___ RECORDS SUPPLIED ___

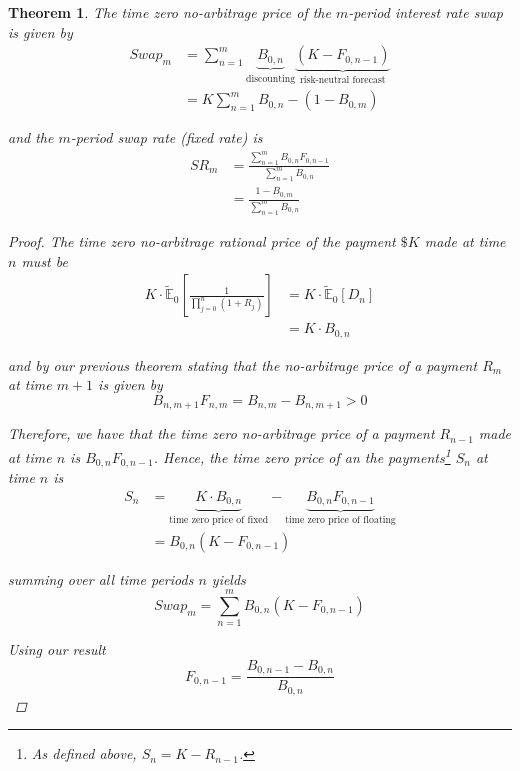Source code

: \documentclass[12pt]{article}
\newtheorem{theorem}{Theorem}
\newlength\tindent
\renewcommand{\indent}{\hspace*{\tindent}}
\newcommand{\E}{\mathbb E}
\begin{document}
\begin{theorem} The time zero no-arbitrage price of the $m$-period interest rate swap is given by
\begin{align*}
	Swap_m &= \sum^m_{n = 1} \underbrace{B_{0,n}}_\text{discounting} \underbrace{ (K - F_{0,n - 1}) }_\text{risk-neutral forecast} \\
	&= K\sum^m_{n = 1} B_{0,n} - (1 - B_{0,m})
\end{align*}

and the $m$-period swap rate (fixed rate) is
\begin{align*}
	SR_m &= \frac{ \sum^m_{n = 1} B_{0,n} F_{0, n - 1} }{ \sum^m_{n = 1} B_{0,n} } \\
	&= \frac{ 1 - B_{0,m} }{ \sum^m_{n = 1} B_{0,n} }
\end{align*}

\begin{proof} The time zero no-arbitrage rational price of the payment $\$K$ made at time $n$ must be 
\begin{align*}
	K \cdot \tilde{\E}_0 \left[ \frac{1}{\prod^n_{j = 0} (1 + R_j)} \right] &= K \cdot \tilde{\E}_0 \left[ D_n \right] \\
	&= K \cdot B_{0,n}
\end{align*}

and by our previous theorem stating that the no-arbitrage price of a payment $R_m$ at time $m + 1$ is given by
\begin{equation*}
	B_{n, m + 1}F_{n,m} = B_{n,m} - B_{n, m + 1} > 0
\end{equation*}

\indent Therefore, we have that the time zero no-arbitrage price of a payment $R_{n - 1}$ made at time $n$ is $B_{0,n}F_{0, n - 1}$. Hence, the time zero price of an the payments\footnote{As defined above, $S_n = K - R_{n - 1}$.} $S_n$ at time $n$ is
\begin{align*}
	S_n &= \underbrace{K \cdot B_{0,n}}_\text{time zero price of fixed} - \underbrace{ B_{0,n}F_{0,n - 1} }_\text{time zero price of floating} \\
	&= B_{0, n}(K - F_{0, n - 1})
\end{align*}

summing over all time periods $n$ yields
\begin{equation*}
	Swap_m = \sum^m_{n = 1} B_{0,n}(K - F_{0,n - 1}) 
\end{equation*}

Using our result 
\begin{equation*}
	F_{0, n - 1} = \frac{ B_{0, n - 1} - B_{0, n} }{ B_{0, n} } 
\end{equation*}


\end{proof}
\end{theorem}
\end{document}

___

Determine how many lines in the data above contain the string "payment". Give nothing except the number.

SOLUTION TO THIS PROBLEM
3